The complete list of 400s, 404s, and timeouts by URL is available in crl_resolutions.csv.
Are the missing CRLs a problem?
This doesn't attempt to eliminate possible false-positives where the CRL was for a certificate which is revoked by its parent. For example, if there is a chain
A is revoked, it may not be important that
A's CRL exist. (Thanks, @sleevi for pointing this out!)
As could be expected, there were a fair number of CRLs which are now serviced by redirects. Interestingly, while section 22.214.171.124(b) of the Baseline Requirements require CRLs to have a "HTTP URL", 13 of the CRL fetches redirect to HTTPS, two of them through HSTS headers .
There was a recent thread on Mozilla.dev.security.policy about OCSP responders that were only available over HTTPS; these are problematic as OCSP and CRLs are used to decide whether a secure connection is possible. Having to make such a determination for the revocation check leads to a potential deadlock, so most software will refuse to try it.
Interestingly, there's one CRL that is encoded as HTTPS directly in certificates:
https://crl.firmaprofesional.com/fproot.crl [Censys.io search][Example at crt.sh] That's pretty clearly a violation of the Baseline Requirements.

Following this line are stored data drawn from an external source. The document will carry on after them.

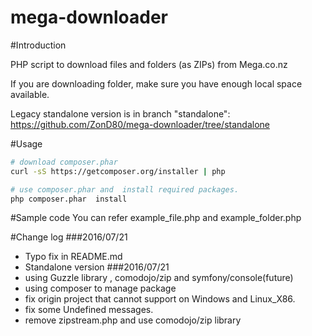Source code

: mega-downloader
===============

#Introduction

PHP script to download files and folders (as ZIPs) from Mega.co.nz

If you are downloading folder, make sure you have enough local space available.

Legacy standalone version is in branch "standalone": https://github.com/ZonD80/mega-downloader/tree/standalone

#Usage
```bash
# download composer.phar
curl -sS https://getcomposer.org/installer | php

# use composer.phar and  install required packages.
php composer.phar  install

```

#Sample code
You can refer example_file.php and example_folder.php

#Change log
###2016/07/21
+ Typo fix in README.md
+ Standalone version
###2016/07/21
+ using Guzzle library , comodojo/zip and symfony/console(future)
+ using composer to manage package
+ fix origin project that cannot support on Windows and Linux_X86.
+ fix some Undefined messages.
+ remove zipstream.php and use comodojo/zip library
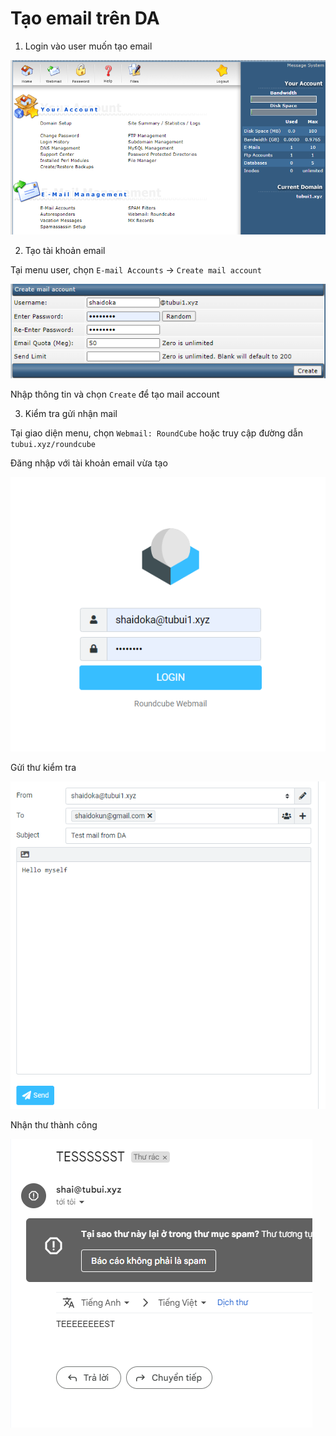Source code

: # Tạo email trên DA

1. Login vào user muốn tạo email

![](./images/menu_user.png)

2. Tạo tài khoản email

Tại menu user, chọn ```E-mail Accounts``` -> ```Create mail account```

![](./images/mail_account_setting.png)

Nhập thông tin và chọn ```Create``` để tạo mail account

3. Kiểm tra gửi nhận mail

Tại giao diện menu, chọn ```Webmail: RoundCube``` hoặc truy cập đường dẫn ```tubui.xyz/roundcube```

Đăng nhập với tài khoản email vừa tạo

![](./images/webmail_roundcube.png)

Gửi thư kiểm tra

![](./images/test_mail.png)

Nhận thư thành công

![](./images/mail_recv.png)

I've generally understood that most CRLs are small, but some are very large, so I expected some kind of bi-modal distribution. It's really not, though the retrieved CRLs do have a wild size distribution:
In table form :
|Size Buckets||# of CRLs|
|0.5 KB to 0.625 KB||264|
|0.625 KB to 0.75 KB||246|
|0.75 KB to 1 KB||310|
|1 KB to 2 KB||366|
|2 KB to 4 KB||237|
|4 KB to 8 KB||232|
|8 KB to 32 KB||500|
|32 KB to 64 KB||297|
|64 KB to 128 KB||218|
|128 KB to 1 MB||106|
|1 MB to 8 MB||33|
|8 MB to 128 MB||9|
I figured that most CRLs would be tiny, and we'd have a handful of outliers. Indeed, 50% of the CRLs are less than 4 Kbytes, and 75% are less than 32 Kbytes:
On the top end, however, are 9 CRLs larger than 8 MB:
Remember, these are part of the WebPKI, not some private hierarchy. For a convenient example of why browsers don't download CRLs when connecting somewhere, just point to these.

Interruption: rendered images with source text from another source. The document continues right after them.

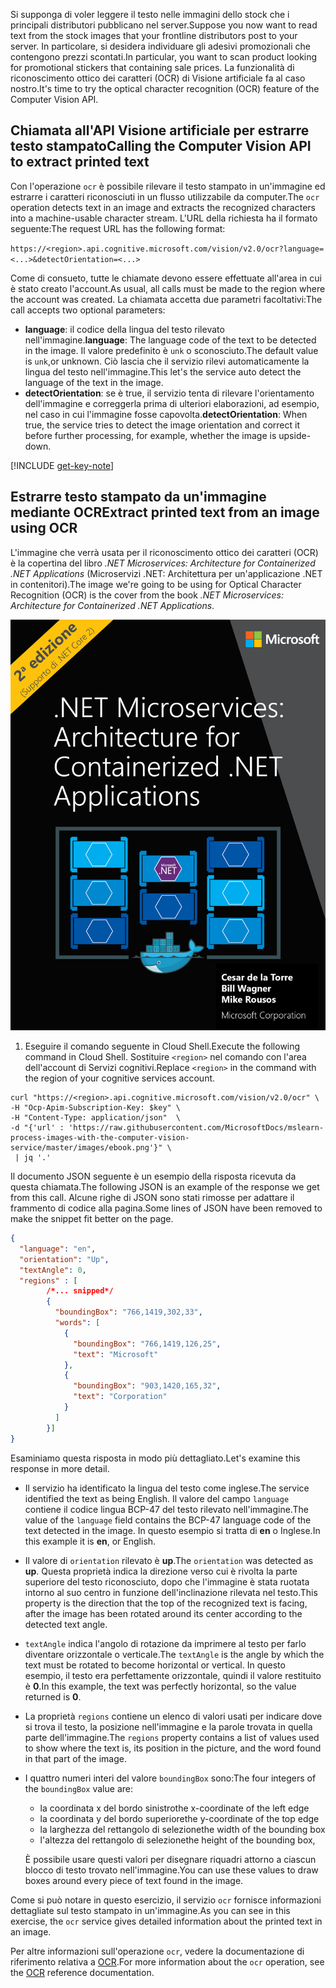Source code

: <span data-ttu-id="ba10c-101">Si supponga di voler leggere il testo nelle immagini dello stock che i principali distributori pubblicano nel server.</span><span class="sxs-lookup"><span data-stu-id="ba10c-101">Suppose you now want to read text from the stock images that your frontline distributors post to your server.</span></span> <span data-ttu-id="ba10c-102">In particolare, si desidera individuare gli adesivi promozionali che contengono prezzi scontati.</span><span class="sxs-lookup"><span data-stu-id="ba10c-102">In particular, you want to scan product looking for promotional stickers that containing sale prices.</span></span> <span data-ttu-id="ba10c-103">La funzionalità di riconoscimento ottico dei caratteri (OCR) di Visione artificiale fa al caso nostro.</span><span class="sxs-lookup"><span data-stu-id="ba10c-103">It's time to try the optical character recognition (OCR) feature of the Computer Vision API.</span></span> 

## <a name="calling-the-computer-vision-api-to-extract-printed-text"></a><span data-ttu-id="ba10c-104">Chiamata all'API Visione artificiale per estrarre testo stampato</span><span class="sxs-lookup"><span data-stu-id="ba10c-104">Calling the Computer Vision API to extract printed text</span></span>

<span data-ttu-id="ba10c-105">Con l'operazione `ocr` è possibile rilevare il testo stampato in un'immagine ed estrarre i caratteri riconosciuti in un flusso utilizzabile da computer.</span><span class="sxs-lookup"><span data-stu-id="ba10c-105">The `ocr` operation detects text in an image and extracts the recognized characters into a machine-usable character stream.</span></span> <span data-ttu-id="ba10c-106">L'URL della richiesta ha il formato seguente:</span><span class="sxs-lookup"><span data-stu-id="ba10c-106">The request URL has the following format:</span></span>

`https://<region>.api.cognitive.microsoft.com/vision/v2.0/ocr?language=<...>&detectOrientation=<...>`

<span data-ttu-id="ba10c-107">Come di consueto, tutte le chiamate devono essere effettuate all'area in cui è stato creato l'account.</span><span class="sxs-lookup"><span data-stu-id="ba10c-107">As usual, all calls must be made to the region where the account was created.</span></span> <span data-ttu-id="ba10c-108">La chiamata accetta due parametri facoltativi:</span><span class="sxs-lookup"><span data-stu-id="ba10c-108">The call accepts two optional parameters:</span></span>

- <span data-ttu-id="ba10c-109">**language**: il codice della lingua del testo rilevato nell'immagine.</span><span class="sxs-lookup"><span data-stu-id="ba10c-109">**language**: The language code of the text to be detected in the image.</span></span> <span data-ttu-id="ba10c-110">Il valore predefinito è `unk` o sconosciuto.</span><span class="sxs-lookup"><span data-stu-id="ba10c-110">The default value is `unk`,or unknown.</span></span> <span data-ttu-id="ba10c-111">Ciò lascia che il servizio rilevi automaticamente la lingua del testo nell'immagine.</span><span class="sxs-lookup"><span data-stu-id="ba10c-111">This let's the service auto detect the language of the text in the image.</span></span>
- <span data-ttu-id="ba10c-112">**detectOrientation**: se è true, il servizio tenta di rilevare l'orientamento dell'immagine e correggerla prima di ulteriori elaborazioni, ad esempio, nel caso in cui l'immagine fosse capovolta.</span><span class="sxs-lookup"><span data-stu-id="ba10c-112">**detectOrientation**: When true, the service  tries to detect the image orientation and correct it before further processing, for example, whether the image is upside-down.</span></span> 

[!INCLUDE [get-key-note](./get-key.md)]

## <a name="extract-printed-text-from-an-image-using-ocr"></a><span data-ttu-id="ba10c-113">Estrarre testo stampato da un'immagine mediante OCR</span><span class="sxs-lookup"><span data-stu-id="ba10c-113">Extract printed text from an image using OCR</span></span>

<span data-ttu-id="ba10c-114">L'immagine che verrà usata per il riconoscimento ottico dei caratteri (OCR) è la copertina del libro *.NET Microservices: Architecture for Containerized .NET Applications* (Microservizi .NET: Architettura per un'applicazione .NET in contenitori).</span><span class="sxs-lookup"><span data-stu-id="ba10c-114">The image we're going to be using for Optical Character Recognition (OCR) is the cover from the book *.NET Microservices: Architecture for Containerized .NET Applications*.</span></span>

![Immagine della copertina del libro .NET Microservices: Architecture for Containerized .NET Applications](../media/5-ebook.png)

1. <span data-ttu-id="ba10c-116">Eseguire il comando seguente in Cloud Shell.</span><span class="sxs-lookup"><span data-stu-id="ba10c-116">Execute the following command in Cloud Shell.</span></span> <span data-ttu-id="ba10c-117">Sostituire `<region>` nel comando con l'area dell'account di Servizi cognitivi.</span><span class="sxs-lookup"><span data-stu-id="ba10c-117">Replace `<region>` in the command with the region of your cognitive services account.</span></span>

```azurecli
curl "https://<region>.api.cognitive.microsoft.com/vision/v2.0/ocr" \
-H "Ocp-Apim-Subscription-Key: $key" \
-H "Content-Type: application/json"  \
-d "{'url' : 'https://raw.githubusercontent.com/MicrosoftDocs/mslearn-process-images-with-the-computer-vision-service/master/images/ebook.png'}" \
 | jq '.'
```

<span data-ttu-id="ba10c-118">Il documento JSON seguente è un esempio della risposta ricevuta da questa chiamata.</span><span class="sxs-lookup"><span data-stu-id="ba10c-118">The following JSON is an example of the response we get from this call.</span></span> <span data-ttu-id="ba10c-119">Alcune righe di JSON sono stati rimosse per adattare il frammento di codice alla pagina.</span><span class="sxs-lookup"><span data-stu-id="ba10c-119">Some lines of JSON have been removed to make the snippet fit better on the page.</span></span>

```json
{
  "language": "en",
  "orientation": "Up",
  "textAngle": 0,
  "regions" : [
        /*... snipped*/
        {
          "boundingBox": "766,1419,302,33",
          "words": [
            {
              "boundingBox": "766,1419,126,25",
              "text": "Microsoft"
            },
            {
              "boundingBox": "903,1420,165,32",
              "text": "Corporation"
            }
          ]
        }]
}
```

<span data-ttu-id="ba10c-120">Esaminiamo questa risposta in modo più dettagliato.</span><span class="sxs-lookup"><span data-stu-id="ba10c-120">Let's examine this response in more detail.</span></span> 

- <span data-ttu-id="ba10c-121">Il servizio ha identificato la lingua del testo come inglese.</span><span class="sxs-lookup"><span data-stu-id="ba10c-121">The service identified the text as being English.</span></span> <span data-ttu-id="ba10c-122">Il valore del campo `language` contiene il codice lingua BCP-47 del testo rilevato nell'immagine.</span><span class="sxs-lookup"><span data-stu-id="ba10c-122">The value of the `language` field contains the BCP-47 language code of the text detected in the image.</span></span> <span data-ttu-id="ba10c-123">In questo esempio si tratta di **en** o Inglese.</span><span class="sxs-lookup"><span data-stu-id="ba10c-123">In this example it is **en**, or English.</span></span> 
- <span data-ttu-id="ba10c-124">Il valore di `orientation` rilevato è **up**.</span><span class="sxs-lookup"><span data-stu-id="ba10c-124">The `orientation` was detected as **up**.</span></span> <span data-ttu-id="ba10c-125">Questa proprietà indica la direzione verso cui è rivolta la parte superiore del testo riconosciuto, dopo che l'immagine è stata ruotata intorno al suo centro in funzione dell'inclinazione rilevata nel testo.</span><span class="sxs-lookup"><span data-stu-id="ba10c-125">This property is the direction that the top of the recognized text is facing, after the image has been rotated around its center according to the detected text angle.</span></span> 
- <span data-ttu-id="ba10c-126">`textAngle` indica l'angolo di rotazione da imprimere al testo per farlo diventare orizzontale o verticale.</span><span class="sxs-lookup"><span data-stu-id="ba10c-126">The `textAngle` is the angle by which the text must be rotated to become horizontal or vertical.</span></span> <span data-ttu-id="ba10c-127">In questo esempio, il testo era perfettamente orizzontale, quindi il valore restituito è **0**.</span><span class="sxs-lookup"><span data-stu-id="ba10c-127">In this example, the text was perfectly horizontal, so the value returned is **0**.</span></span>  
- <span data-ttu-id="ba10c-128">La proprietà `regions` contiene un elenco di valori usati per indicare dove si trova il testo, la posizione nell'immagine e la parole trovata in quella parte dell'immagine.</span><span class="sxs-lookup"><span data-stu-id="ba10c-128">The `regions` property contains a list of values used to show where the text is, its position in the picture, and the word found in that part of the image.</span></span> 
- <span data-ttu-id="ba10c-129">I quattro numeri interi del valore `boundingBox` sono:</span><span class="sxs-lookup"><span data-stu-id="ba10c-129">The four integers of the `boundingBox` value are:</span></span> 
    - <span data-ttu-id="ba10c-130">la coordinata x del bordo sinistro</span><span class="sxs-lookup"><span data-stu-id="ba10c-130">the x-coordinate of the left edge</span></span> 
    - <span data-ttu-id="ba10c-131">la coordinata y del bordo superiore</span><span class="sxs-lookup"><span data-stu-id="ba10c-131">the y-coordinate of the top edge</span></span>
    - <span data-ttu-id="ba10c-132">la larghezza del rettangolo di selezione</span><span class="sxs-lookup"><span data-stu-id="ba10c-132">the width of the bounding box</span></span>
    - <span data-ttu-id="ba10c-133">l'altezza del rettangolo di selezione</span><span class="sxs-lookup"><span data-stu-id="ba10c-133">the height of the bounding box,</span></span> 
   
    <span data-ttu-id="ba10c-134">È possibile usare questi valori per disegnare riquadri attorno a ciascun blocco di testo trovato nell'immagine.</span><span class="sxs-lookup"><span data-stu-id="ba10c-134">You can use these values to draw boxes around every piece of text found in the image.</span></span>

<span data-ttu-id="ba10c-135">Come si può notare in questo esercizio, il servizio `ocr` fornisce informazioni dettagliate sul testo stampato in un'immagine.</span><span class="sxs-lookup"><span data-stu-id="ba10c-135">As you can see in this exercise, the `ocr` service gives detailed information about the printed text in an image.</span></span> 

<span data-ttu-id="ba10c-136">Per altre informazioni sull'operazione `ocr`, vedere la documentazione di riferimento relativa a [OCR](https://westus.dev.cognitive.microsoft.com/docs/services/5adf991815e1060e6355ad44/operations/56f91f2e778daf14a499e1fc).</span><span class="sxs-lookup"><span data-stu-id="ba10c-136">For more information about the `ocr` operation, see the [OCR](https://westus.dev.cognitive.microsoft.com/docs/services/5adf991815e1060e6355ad44/operations/56f91f2e778daf14a499e1fc) reference documentation.</span></span>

Latency matters. I'm on a pretty fast Internet connection, but even so, some of the CRLs that were even reasonable sizes took a while to download. I won't harp on this, but just a quick histogram:
CRLs that took longer than 1 second to download on a really fast Internet connection -- 142 of them, or 4.7% -- are clear reasons for users' software to not check them for live revocation status.

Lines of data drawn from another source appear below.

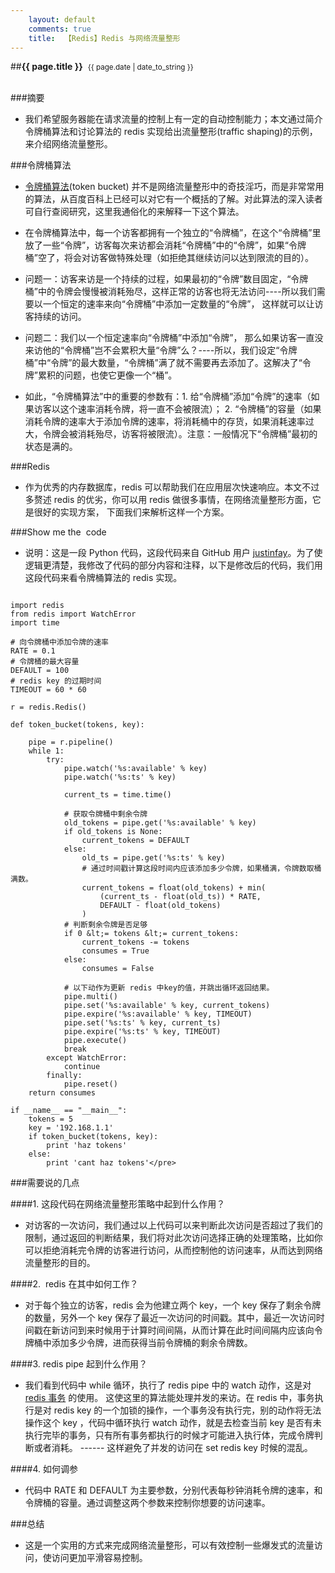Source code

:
 ```yaml
---
    layout: default
    comments: true
    title:  【Redis】Redis 与网络流量整形
---
```


##<strong>{{ page.title }}</strong>&nbsp;&nbsp;<small>{{ page.date | date_to_string }}</small><br><br>


###摘要

- 我们希望服务器能在请求流量的控制上有一定的自动控制能力；本文通过简介令牌桶算法和讨论算法的 redis 实现给出流量整形(traffic shaping)的示例，来介绍网络流量整形。

###令牌桶算法

- [令牌桶算法](http://baike.baidu.com/link?url=NP_yYC5SnzB2Z9vkfdx-8WRLlAR5I3YO47qzWOpVbamsQdmwd3vwacofBGxK3lpcUvmaV9AMufBS7rBrcHt77a)(token bucket) 并不是网络流量整形中的奇技淫巧，而是非常常用的算法，从百度百科上已经可以对它有一个概括的了解。对此算法的深入读者可自行查阅研究，这里我通俗化的来解释一下这个算法。

- 在令牌桶算法中，每一个访客都拥有一个独立的“令牌桶”，在这个“令牌桶”里放了一些“令牌”，访客每次来访都会消耗“令牌桶”中的“令牌”，如果“令牌桶”空了，将会对访客做特殊处理（如拒绝其继续访问以达到限流的目的）。

- 问题一：访客来访是一个持续的过程，如果最初的“令牌”数目固定，“令牌桶”中的令牌会慢慢被消耗殆尽，这样正常的访客也将无法访问----所以我们需要以一个恒定的速率来向“令牌桶”中添加一定数量的“令牌”， 这样就可以让访客持续的访问。

- 问题二：我们以一个恒定速率向“令牌桶”中添加“令牌”， 那么如果访客一直没来访他的“令牌桶”岂不会累积大量“令牌”么？----所以，我们设定“令牌桶”中“令牌”的最大数量，“令牌桶”满了就不需要再去添加了。这解决了“令牌”累积的问题，也使它更像一个“桶”。

- 如此，“令牌桶算法”中的重要的参数有：1. 给“令牌桶”添加“令牌”的速率（如果访客以这个速率消耗令牌，将一直不会被限流）； 2. “令牌桶”的容量（如果消耗令牌的速率大于添加令牌的速率，将消耗桶中的存货，如果消耗速率过大，令牌会被消耗殆尽，访客将被限流）。注意：一般情况下“令牌桶”最初的状态是满的。

###Redis

- 作为优秀的内存数据库，redis 可以帮助我们在应用层次快速响应。本文不过多赘述 redis 的优劣，你可以用 redis 做很多事情，在网络流量整形方面，它是很好的实现方案， 下面我们来解析这样一个方案。

###Show me the  code

- 说明：这是一段 Python 代码，这段代码来自 GitHub 用户 [justinfay](https://gist.github.com/justinfay/3403846)。为了使逻辑更清楚，我修改了代码的部分内容和注释，以下是修改后的代码，我们用这段代码来看令牌桶算法的 redis 实现。


```

import redis
from redis import WatchError
import time

# 向令牌桶中添加令牌的速率
RATE = 0.1  
# 令牌桶的最大容量       
DEFAULT = 100 
# redis key 的过期时间
TIMEOUT = 60 * 60 

r = redis.Redis()

def token_bucket(tokens, key):

    pipe = r.pipeline()
    while 1:
        try:
            pipe.watch('%s:available' % key) 
            pipe.watch('%s:ts' % key)    

            current_ts = time.time()

            # 获取令牌桶中剩余令牌
            old_tokens = pipe.get('%s:available' % key)
            if old_tokens is None:
                current_tokens = DEFAULT
            else:
                old_ts = pipe.get('%s:ts' % key)
                # 通过时间戳计算这段时间内应该添加多少令牌，如果桶满，令牌数取桶满数。
                current_tokens = float(old_tokens) + min(
                    (current_ts - float(old_ts)) * RATE,
                    DEFAULT - float(old_tokens)  
                )
            # 判断剩余令牌是否足够
            if 0 &lt;= tokens &lt;= current_tokens: 
                current_tokens -= tokens 
                consumes = True 
            else: 
                consumes = False 

            # 以下动作为更新 redis 中key的值，并跳出循环返回结果。
            pipe.multi() 
            pipe.set('%s:available' % key, current_tokens) 
            pipe.expire('%s:available' % key, TIMEOUT) 
            pipe.set('%s:ts' % key, current_ts) 
            pipe.expire('%s:ts' % key, TIMEOUT) 
            pipe.execute() 
            break 
        except WatchError: 
            continue 
        finally: 
            pipe.reset() 
    return consumes 

if __name__ == "__main__": 
    tokens = 5 
    key = '192.168.1.1' 
    if token_bucket(tokens, key): 
        print 'haz tokens' 
    else: 
        print 'cant haz tokens'</pre>

```


###需要说的几点

####1. 这段代码在网络流量整形策略中起到什么作用？</span>

- 对访客的一次访问，我们通过以上代码可以来判断此次访问是否超过了我们的限制，通过返回的判断结果，我们将对此次访问选择正确的处理策略，比如你可以拒绝消耗完令牌的访客进行访问，从而控制他的访问速率，从而达到网络流量整形的目的。

####2.  redis 在其中如何工作？</span>

- 对于每个独立的访客，redis 会为他建立两个 key，一个 key 保存了剩余令牌的数量，另外一个 key 保存了最近一次访问的时间戳。其中，最近一次访问时间戳在新访问到来时候用于计算时间间隔，从而计算在此时间间隔内应该向令牌桶中添加多少令牌，进而获得当前令牌桶的剩余令牌数。

####3. redis pipe 起到什么作用？

- 我们看到代码中 while 循环，执行了 redis pipe 中的 watch 动作，这是对 [redis 事务](http://redisbook.readthedocs.org/en/latest/feature/transaction.html) 的使用。 这使这里的算法能处理并发的来访。在 redis 中，事务执行是对 redis key 的一个加锁的操作，一个事务没有执行完，别的动作将无法操作这个 key ，代码中循环执行 watch 动作，就是去检查当前 key 是否有未执行完毕的事务，只有所有事务都执行的时候才可能进入执行体，完成令牌判断或者消耗。 ------ 这样避免了并发的访问在 set redis key 时候的混乱。

####4. 如何调参

- 代码中 RATE 和 DEFAULT 为主要参数，分别代表每秒钟消耗令牌的速率，和令牌桶的容量。通过调整这两个参数来控制你想要的访问速率。

###总结

- 这是一个实用的方式来完成网络流量整形，可以有效控制一些爆发式的流量访问，使访问更加平滑容易控制。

Conclusions (such as there are any)
CRLs are not an exciting technology, but they're still used by the Web PKI. Since they're not exciting, it appears that some CAs believe they don't even need to keep their CRLs online; I mean, who checks these things, anyway?
Oh, yeah, me...
Still, with technologies such as CRLSets depending on CRLs as a means for revocation data, they clearly still have a purpose. It's not particularly convenient to make a habit of crawling OCSP responders to figure out the state of revocations on the Web.
 Note, that's not found by the Python script ; you'll need to
grep the log for
"URL transformed to HTTPS due to an HSTS policy"
 I admit that the buckets are a bit arbitrary, but here's what it looks like without some manual massaging:
 Most of these are not realistically going to be reached by browsers, however. The largest contains revocations that appear to belong to a government's national ID card list. GoDaddy's is a master list, but is only referred to by a revoked cert [crt.sh link].